====== Data for review ======

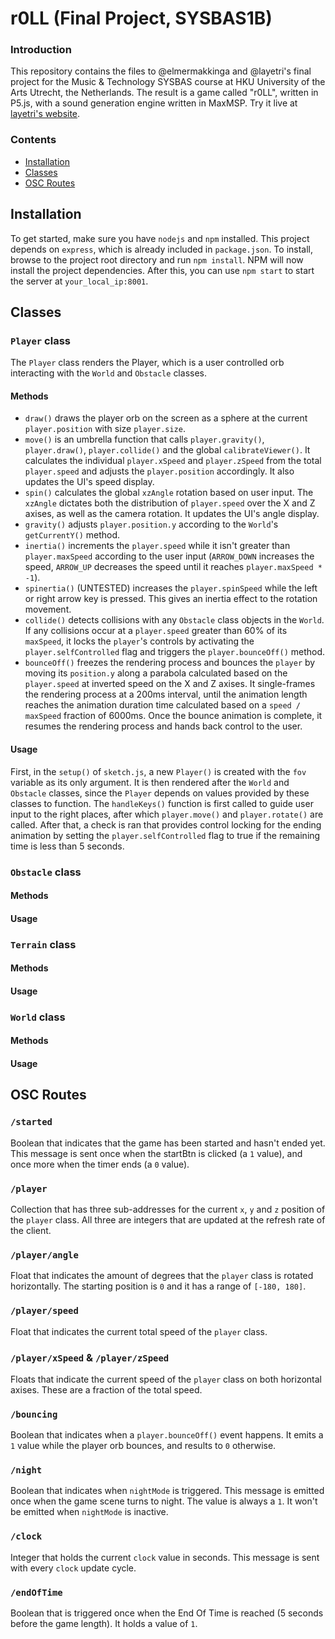# r0LL (Final Project, SYSBAS1B)

### Introduction
This repository contains the files to @elmermakkinga and @layetri's final project for the Music & Technology SYSBAS course at HKU University of the Arts Utrecht, the Netherlands. The result is a game called "r0LL", written in P5.js, with a sound generation engine written in MaxMSP. Try it live at [layetri's website](https://mt.layetri.nl/projects/roll).

### Contents
- [Installation](#installation)
- [Classes](#classes)
- [OSC Routes](#osc-routes)

## Installation
To get started, make sure you have `nodejs` and `npm` installed. This project depends on `express`, which is already included in `package.json`.
To install, browse to the project root directory and run `npm install`. NPM will now install the project dependencies. After this, you can use `npm start` to start the server at `your_local_ip:8001`.

## Classes
### `Player` class
The `Player` class renders the Player, which is a user controlled orb interacting with the `World` and `Obstacle` classes.

#### Methods
- `draw()` draws the player orb on the screen as a sphere at the current `player.position` with size `player.size`.
- `move()` is an umbrella function that calls `player.gravity()`, `player.draw()`, `player.collide()` and the global `calibrateViewer()`. It calculates the individual `player.xSpeed` and `player.zSpeed` from the total `player.speed` and adjusts the `player.position` accordingly. It also updates the UI's speed display.
- `spin()` calculates the global `xzAngle` rotation based on user input. The `xzAngle` dictates both the distribution of `player.speed` over the X and Z axises, as well as the camera rotation. It updates the UI's angle display.
- `gravity()` adjusts `player.position.y` according to the `World`'s `getCurrentY()` method.
- `inertia()` increments the `player.speed` while it isn't greater than `player.maxSpeed` according to the user input (`ARROW_DOWN` increases the speed, `ARROW_UP` decreases the speed until it reaches `player.maxSpeed * -1`).
- `spinertia()` (UNTESTED) increases the `player.spinSpeed` while the left or right arrow key is pressed. This gives an inertia effect to the rotation movement.
- `collide()` detects collisions with any `Obstacle` class objects in the `World`. If any collisions occur at a `player.speed` greater than 60% of its `maxSpeed`, it locks the `player`'s controls by activating the `player.selfControlled` flag and triggers the `player.bounceOff()` method.
- `bounceOff()` freezes the rendering process and bounces the `player` by moving its `position.y` along a parabola calculated based on the `player.speed` at inverted speed on the X and Z axises. It single-frames the rendering process at a 200ms interval, until the animation length reaches the animation duration time calculated based on a `speed / maxSpeed` fraction of 6000ms. Once the bounce animation is complete, it resumes the rendering process and hands back control to the user.

#### Usage
First, in the `setup()` of `sketch.js`, a new `Player()` is created with the `fov` variable as its only argument. It is then rendered after the `World` and `Obstacle` classes, since the `Player` depends on values provided by these classes to function. The `handleKeys()` function is first called to guide user input to the right places, after which `player.move()` and `player.rotate()` are called. After that, a check is ran that provides control locking for the ending animation by setting the `player.selfControlled` flag to true if the remaining time is less than 5 seconds.

### `Obstacle` class

#### Methods
#### Usage

### `Terrain` class

#### Methods
#### Usage

### `World` class

#### Methods
#### Usage

## OSC Routes
### `/started`
Boolean that indicates that the game has been started and hasn't ended yet. This message is sent once when the startBtn is clicked (a `1` value), and once more when the timer ends (a `0` value).

### `/player`
Collection that has three sub-addresses for the current `x`, `y` and `z` position of the `player` class. All three are integers that are updated at the refresh rate of the client.

### `/player/angle`
Float that indicates the amount of degrees that the `player` class is rotated horizontally. The starting position is `0` and it has a range of `[-180, 180]`.

### `/player/speed`
Float that indicates the current total speed of the `player` class.

### `/player/xSpeed` & `/player/zSpeed`
Floats that indicate the current speed of the `player` class on both horizontal axises. These are a fraction of the total speed.

### `/bouncing`
Boolean that indicates when a `player.bounceOff()` event happens. It emits a `1` value while the player orb bounces, and results to `0` otherwise.

### `/night`
Boolean that indicates when `nightMode` is triggered. This message is emitted once when the game scene turns to night. The value is always a `1`. It won't be emitted when `nightMode` is inactive.

### `/clock`
Integer that holds the current `clock` value in seconds. This message is sent with every `clock` update cycle.

### `/endOfTime`
Boolean that is triggered once when the End Of Time is reached (5 seconds before the game length). It holds a value of `1`.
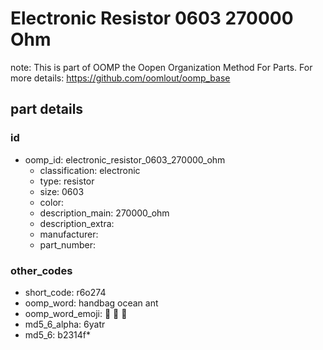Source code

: # Electronic Resistor 0603 270000 Ohm  

note: This is part of OOMP the Oopen Organization Method For Parts. For more details: https://github.com/oomlout/oomp_base

##  part details





### id
* oomp_id: electronic_resistor_0603_270000_ohm
  * classification: electronic
  * type: resistor
  * size: 0603
  * color: 
  * description_main: 270000_ohm
  * description_extra: 
  * manufacturer: 
  * part_number: 

### other_codes
* short_code: r6o274
* oomp_word: handbag ocean ant
* oomp_word_emoji: :handbag: :ocean: :ant:
* md5_6_alpha: 6yatr
* md5_6: b2314f* 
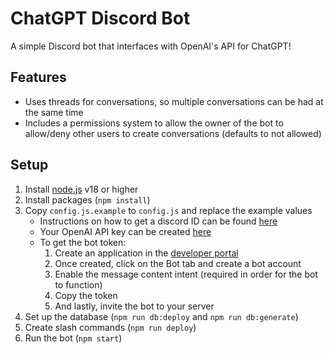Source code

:# ChatGPT Discord Bot
A simple Discord bot that interfaces with OpenAI's API for ChatGPT!
## Features
- Uses threads for conversations, so multiple conversations can be had at the same time
- Includes a permissions system to allow the owner of the bot to allow/deny other users to create conversations (defaults to not allowed)
## Setup
1. Install [node.js](https://nodejs.org/en/download/) v18 or higher
2. Install packages (`npm install`)
3. Copy `config.js.example` to `config.js` and replace the example values
   - Instructions on how to get a discord ID can be found [here](https://support.discord.com/hc/en-us/articles/206346498-Where-can-I-find-my-User-Server-Message-ID-)
   - Your OpenAI API key can be created [here](https://platform.openai.com/account/api-keys)
   - To get the bot token:
     1. Create an application in the [developer portal](https://discord.com/developers/applications)
     2. Once created, click on the Bot tab and create a bot account
     3. Enable the message content intent (required in order for the bot to function)
     4. Copy the token
     5. And lastly, invite the bot to your server
4. Set up the database (`npm run db:deploy` and `npm run db:generate`)
5. Create slash commands (`npm run deploy`)
6. Run the bot (`npm start`)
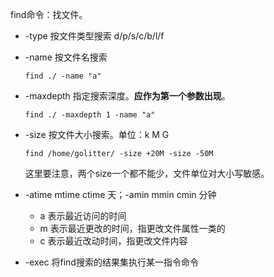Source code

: find命令：找文件。

- -type 按文件类型搜索 d/p/s/c/b/l/f

- -name 按文件名搜索

  `find ./ -name "a"`

- -maxdepth 指定搜索深度。**应作为第一个参数出现**。

  `find ./ -maxdepth 1 -name "a"`

- -size 按文件大小搜索。单位：k M G

  `find /home/golitter/ -size +20M -size -50M`

  这里要注意，两个size一个都不能少，文件单位对大小写敏感。

- -atime mtime ctime 天；-amin mmin cmin 分钟

  - a 表示最近访问的时间
  - m 表示最近更改的时间，指更改文件属性一类的
  - c 表示最近改动时间，指更改文件内容

- -exec 将find搜索的结果集执行某一指令命令

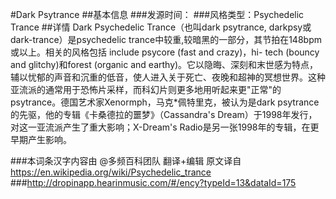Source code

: #Dark Psytrance
##基本信息
###发源时间：
###风格类型：Psychedelic Trance
##详情
Dark Psychedelic Trance（也叫dark psytrance, darkpsy或dark-trance）是psychedelic
trance中较重,较暗黑的一部分，其节拍在148bpm或以上。相关的风格包括 include psycore (fast and crazy)，hi-
tech (bouncy and glitchy)和forest (organic and
earthy)。它以隐晦、深刻和末世感为特点，辅以忧郁的声音和沉重的低音，使人进入关于死亡、夜晚和超神的冥想世界。这种亚流派的通常用于恐怖片采样，而科幻片则更多地用听起来更"正常"的psytrance。德国艺术家Xenormph，马克*佩特里克，被认为是dark
psytrance的先驱，他的专辑《卡桑德拉的噩梦》（Cassandra's Dream）于1998年发行，对这一亚流派产生了重大影响；X-Dream's
Radio是另一张1998年的专辑，在更早期产生影响。

###本词条汉字内容由 @多频百科团队 翻译+编辑
原文译自 https://en.wikipedia.org/wiki/Psychedelic_trance
###http://dropinapp.hearinmusic.com/#/ency?typeId=13&dataId=175
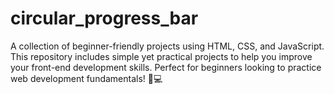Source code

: # circular_progress_bar
A collection of beginner-friendly projects using HTML, CSS, and JavaScript. This repository includes simple yet practical projects to help you improve your front-end development skills. Perfect for beginners looking to practice web development fundamentals! 🚀💻
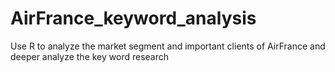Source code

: # AirFrance_keyword_analysis
Use R to analyze the market segment and important clients of AirFrance and deeper analyze the key word research

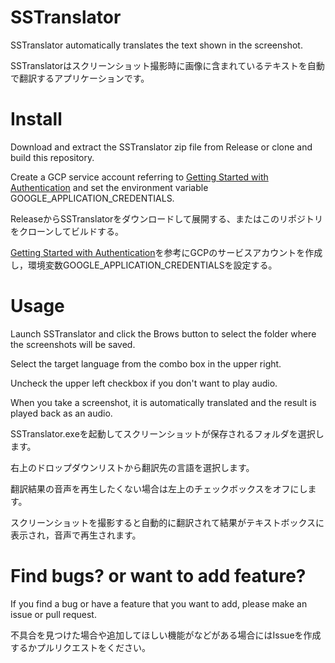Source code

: # SSTranslator
SSTranslator automatically translates the text shown in the screenshot.

SSTranslatorはスクリーンショット撮影時に画像に含まれているテキストを自動で翻訳するアプリケーションです。

# Install
Download and extract the SSTranslator zip file from Release or clone and build this repository.

Create a GCP service account referring to [Getting Started with Authentication](https://cloud.google.com/docs/authentication/getting-started) and set the environment variable GOOGLE_APPLICATION_CREDENTIALS.


ReleaseからSSTranslatorをダウンロードして展開する、またはこのリポジトリをクローンしてビルドする。

[Getting Started with Authentication](https://cloud.google.com/docs/authentication/getting-started)を参考にGCPのサービスアカウントを作成し，環境変数GOOGLE_APPLICATION_CREDENTIALSを設定する。

# Usage

Launch SSTranslator and click the Brows button to select the folder where the screenshots will be saved.

Select the target language from the combo box in the upper right.

Uncheck the upper left checkbox if you don't want to play audio.

When you take a screenshot, it is automatically translated and the result is played back as an audio.


SSTranslator.exeを起動してスクリーンショットが保存されるフォルダを選択します。

右上のドロップダウンリストから翻訳先の言語を選択します。

翻訳結果の音声を再生したくない場合は左上のチェックボックスをオフにします。

スクリーンショットを撮影すると自動的に翻訳されて結果がテキストボックスに表示され，音声で再生されます。


# Find bugs? or want to add feature?
If you find a bug or have a feature that you want to add, please make an issue or pull request.

不具合を見つけた場合や追加してほしい機能がなどがある場合にはIssueを作成するかプルリクエストをください。
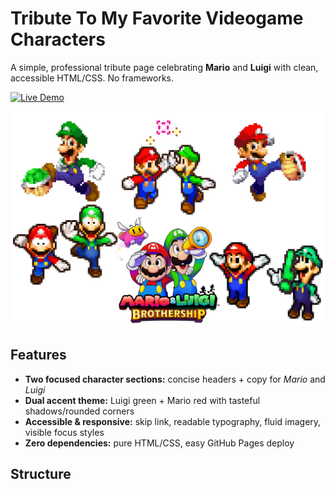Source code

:# Tribute To My Favorite Videogame Characters

A simple, professional tribute page celebrating **Mario** and **Luigi** with clean, accessible HTML/CSS. No frameworks.

[![Live Demo](https://img.shields.io/badge/Live%20Demo-Online-2e8b57)](https://GalladeX3.github.io/tribute-page/)

<div align="center">
  <img src="./mario-and-luigi-brothership.png" alt="Mario and Luigi artwork and sprites" width="720" />
</div>

## Features
- **Two focused character sections:** concise headers + copy for *Mario* and *Luigi*
- **Dual accent theme:** Luigi green + Mario red with tasteful shadows/rounded corners
- **Accessible & responsive:** skip link, readable typography, fluid imagery, visible focus styles
- **Zero dependencies:** pure HTML/CSS, easy GitHub Pages deploy

## Structure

======

Goal of the exercise: Restate word for word only the lines from where the entries begin through the one with "UI's speed display."; omit the pictures.

Final answer:
# r0LL (Final Project, SYSBAS1B)

### Introduction
This repository contains the files to @elmermakkinga and @layetri's final project for the Music & Technology SYSBAS course at HKU University of the Arts Utrecht, the Netherlands. The result is a game called "r0LL", written in P5.js, with a sound generation engine written in MaxMSP. Try it live at [layetri's website](https://mt.layetri.nl/projects/roll).

### Contents
- [Installation](#installation)
- [Classes](#classes)
- [OSC Routes](#osc-routes)

## Installation
To get started, make sure you have `nodejs` and `npm` installed. This project depends on `express`, which is already included in `package.json`.
To install, browse to the project root directory and run `npm install`. NPM will now install the project dependencies. After this, you can use `npm start` to start the server at `your_local_ip:8001`.

## Classes
### `Player` class
The `Player` class renders the Player, which is a user controlled orb interacting with the `World` and `Obstacle` classes.

#### Methods
- `draw()` draws the player orb on the screen as a sphere at the current `player.position` with size `player.size`.
- `move()` is an umbrella function that calls `player.gravity()`, `player.draw()`, `player.collide()` and the global `calibrateViewer()`. It calculates the individual `player.xSpeed` and `player.zSpeed` from the total `player.speed` and adjusts the `player.position` accordingly. It also updates the UI's speed display.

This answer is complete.